Whether it was from fields legal, botanical, occupational, or otherwise, Sherlock Holmes liked to go into other areas besides detection to see what he could bring back. And this hobby of ours, Sherlockiana, works much the same.

Sherlockians naturally bring their existing skills and talents with them when they come to the hobby, and use them to celebrate Sherlock Holmes. It's very easy to see. What we often don't see so keenly is when Sherlockians take the things they learn in the Sherlockian community and apply them to other areas.

The Sherlockian world can offer great opportunities to write, speak, network, plan events, etc., and after some time in this arena, you can take what you've learned here and apply it elsewhere.
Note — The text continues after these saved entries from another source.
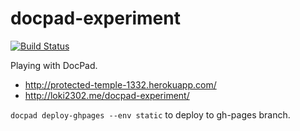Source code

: # docpad-experiment

[![Build Status](https://drone.io/github.com/loki2302/docpad-experiment/status.png)](https://drone.io/github.com/loki2302/docpad-experiment/latest)

Playing with DocPad. 
* http://protected-temple-1332.herokuapp.com/
* http://loki2302.me/docpad-experiment/

`docpad deploy-ghpages --env static` to deploy to gh-pages branch.
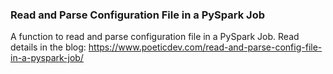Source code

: ### Read and Parse Configuration File in a PySpark Job
A function to read and parse configuration file in a PySpark Job. Read details in the blog: https://www.poeticdev.com/read-and-parse-config-file-in-a-pyspark-job/ 
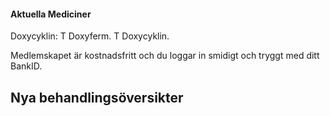 #### Aktuella Mediciner

Doxycyklin: T Doxyferm. T Doxycyklin.


Medlemskapet är kostnadsfritt och du loggar in smidigt och tryggt med ditt BankID.

## Nya behandlingsöversikter

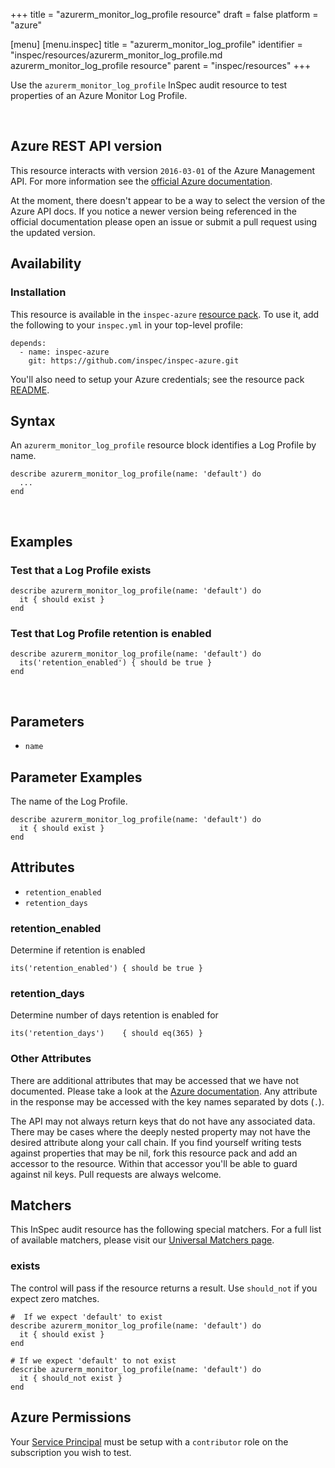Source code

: +++
title = "azurerm_monitor_log_profile resource"
draft = false
platform = "azure"

[menu]
  [menu.inspec]
    title = "azurerm_monitor_log_profile"
    identifier = "inspec/resources/azurerm_monitor_log_profile.md azurerm_monitor_log_profile resource"
    parent = "inspec/resources"
+++


Use the `azurerm_monitor_log_profile` InSpec audit resource to test properties
of an Azure Monitor Log Profile.

<br />

## Azure REST API version

This resource interacts with version `2016-03-01` of the Azure Management API.
For more information see the [official Azure documentation](https://docs.microsoft.com/en-us/rest/api/monitor/logprofiles/get).

At the moment, there doesn't appear to be a way to select the version of the
Azure API docs. If you notice a newer version being referenced in the official
documentation please open an issue or submit a pull request using the updated
version.

## Availability

### Installation

This resource is available in the `inspec-azure` [resource
pack](https://www.inspec.io/docs/reference/glossary/#resource-pack). To use it, add the
following to your `inspec.yml` in your top-level profile:

    depends:
      - name: inspec-azure
        git: https://github.com/inspec/inspec-azure.git

You'll also need to setup your Azure credentials; see the resource pack
[README](https://github.com/inspec/inspec-azure#inspec-for-azure).

## Syntax

An `azurerm_monitor_log_profile` resource block identifies a Log Profile by name.

    describe azurerm_monitor_log_profile(name: 'default') do
      ...
    end

<br />

## Examples

### Test that a Log Profile exists

    describe azurerm_monitor_log_profile(name: 'default') do
      it { should exist }
    end

### Test that Log Profile retention is enabled

    describe azurerm_monitor_log_profile(name: 'default') do
      its('retention_enabled') { should be true }
    end

<br />

## Parameters

  - `name`

## Parameter Examples

The name of the Log Profile.

    describe azurerm_monitor_log_profile(name: 'default') do
      it { should exist }
    end

## Attributes

  - `retention_enabled`
  - `retention_days`

### retention\_enabled

Determine if retention is enabled

    its('retention_enabled') { should be true }

### retention\_days

Determine number of days retention is enabled for

    its('retention_days')    { should eq(365) }

### Other Attributes

There are additional attributes that may be accessed that we have not
documented. Please take a look at the [Azure documentation](#-Azure-REST-API-version).
Any attribute in the response may be accessed with the key names separated by
dots (`.`).

The API may not always return keys that do not have any associated data. There
may be cases where the deeply nested property may not have the desired
attribute along your call chain. If you find yourself writing tests against
properties that may be nil, fork this resource pack and add an accessor to the
resource. Within that accessor you'll be able to guard against nil keys. Pull
requests are always welcome.

## Matchers

This InSpec audit resource has the following special matchers. For a full list of
available matchers, please visit our [Universal Matchers
page](https://www.inspec.io/docs/reference/matchers/).

### exists

The control will pass if the resource returns a result. Use `should_not` if you expect
zero matches.

    #  If we expect 'default' to exist
    describe azurerm_monitor_log_profile(name: 'default') do
      it { should exist }
    end

    # If we expect 'default' to not exist
    describe azurerm_monitor_log_profile(name: 'default') do
      it { should_not exist }
    end

## Azure Permissions

Your [Service
Principal](https://docs.microsoft.com/en-us/azure/azure-resource-manager/resource-group-create-service-principal-portal)
must be setup with a `contributor` role on the subscription you wish to test.
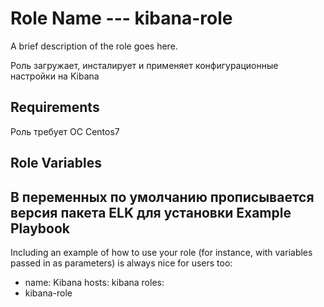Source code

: Role Name  --- kibana-role
=========

A brief description of the role goes here.

Роль загружает, инсталирует и применяет конфигурационные настройки на Kibana

Requirements
------------

Роль требует ОС Centos7

Role Variables
--------------

В переменных по умолчанию прописывается версия пакета ELK для установки
Example Playbook
----------------

Including an example of how to use your role (for instance, with variables passed in as parameters) is always nice for users too:

  - name: Kibana
  hosts: kibana
  roles:
   - kibana-role


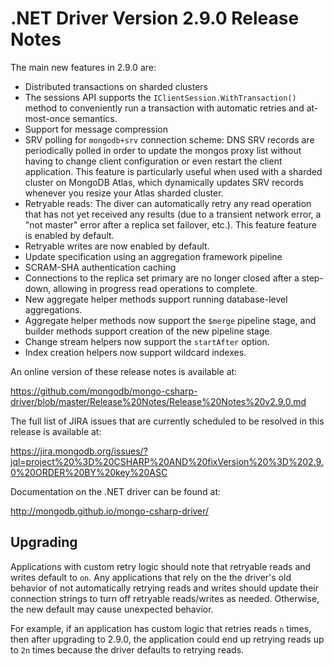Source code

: # .NET Driver Version 2.9.0 Release Notes

The main new features in 2.9.0 are:

* Distributed transactions on sharded clusters
* The sessions API supports the `IClientSession.WithTransaction()` method to conveniently run a transaction with automatic retries and at-most-once semantics.
* Support for message compression
* SRV polling for `mongodb+srv` connection scheme:  DNS SRV records are periodically polled in order to update the mongos proxy list without having to change client configuration or even restart the client application. This feature is particularly useful when used with a sharded cluster on MongoDB Atlas, which dynamically updates SRV records whenever you resize your Atlas sharded cluster.
* Retryable reads: The diver can automatically retry any read operation that has not yet received any results (due to a transient network error, a "not master" error after a replica set failover, etc.). This feature feature is enabled by default.
* Retryable writes are now enabled by default.
* Update specification using an aggregation framework pipeline
* SCRAM-SHA authentication caching
* Connections to the replica set primary are no longer closed after a step-down, allowing in progress read operations to complete.
* New aggregate helper methods support running database-level aggregations.
* Aggregate helper methods now support the `$merge` pipeline stage, and builder methods support creation of the new pipeline stage.
* Change stream helpers now support the `startAfter` option.
* Index creation helpers now support wildcard indexes.

An online version of these release notes is available at:

https://github.com/mongodb/mongo-csharp-driver/blob/master/Release%20Notes/Release%20Notes%20v2.9.0.md

The full list of JIRA issues that are currently scheduled to be resolved in this release is available at:

https://jira.mongodb.org/issues/?jql=project%20%3D%20CSHARP%20AND%20fixVersion%20%3D%202.9.0%20ORDER%20BY%20key%20ASC


Documentation on the .NET driver can be found at:

http://mongodb.github.io/mongo-csharp-driver/

## Upgrading

Applications with custom retry logic should note that retryable reads and writes default to `on`. Any applications that rely on the the driver's old behavior of not automatically retrying reads and writes should update their connection strings to turn off retryable reads/writes as needed. Otherwise, the new default may cause unexpected behavior.

For example, if an application has custom logic that retries reads `n` times, then after upgrading to 2.9.0, the application could end up retrying reads up to `2n` times because the driver defaults to retrying reads.
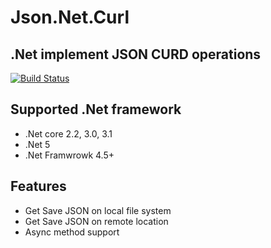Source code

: # Json.Net.Curl
## .Net implement JSON CURD operations   

[![Build Status](https://travis-ci.org/joemccann/dillinger.svg?branch=master)](https://travis-ci.org/joemccann/dillinger)

## Supported .Net framework

- .Net core 2.2, 3.0, 3.1
- .Net 5
- .Net Framwrowk 4.5+

## Features

- Get Save JSON on  local file system
- Get Save JSON on  remote location   
- Async method support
Then once you've spent some time elsewhere, grab what you learned there, and bring it back to the celebration of Sherlock.

What Sherlock Holmes did with detection, we can do as well with Sherlockiana, and do, more often than we sometimes realize . . . taking a bit of Holmes-learned skill out into the world, bringing some other fandom or vocational talent back to Holmes . . . just like bees flying around spreading pollen and returning to the hive.

Bees. Hmmm.

We always take Sherlock Holmes's venture into bee-keeping after he retired from urban detection as a literal thing. I read a theory recently that Sherlock's elder brother Mycroft didn't live to the time of "His Last Bow," and now I have to wonder . . . what if Mycroft died and the British government came to the younger Holmes in their time of need. And Sherlock Holmes decided to keep "bees" as he once did Irregulars, human agents to fly off into this field or that and gain what "pollen" they could and bring it back to the hive. Not thinking of his "bees" as agents for taking action, but just gatherers of information, he might have taken Mycroft's place in a manner all his own.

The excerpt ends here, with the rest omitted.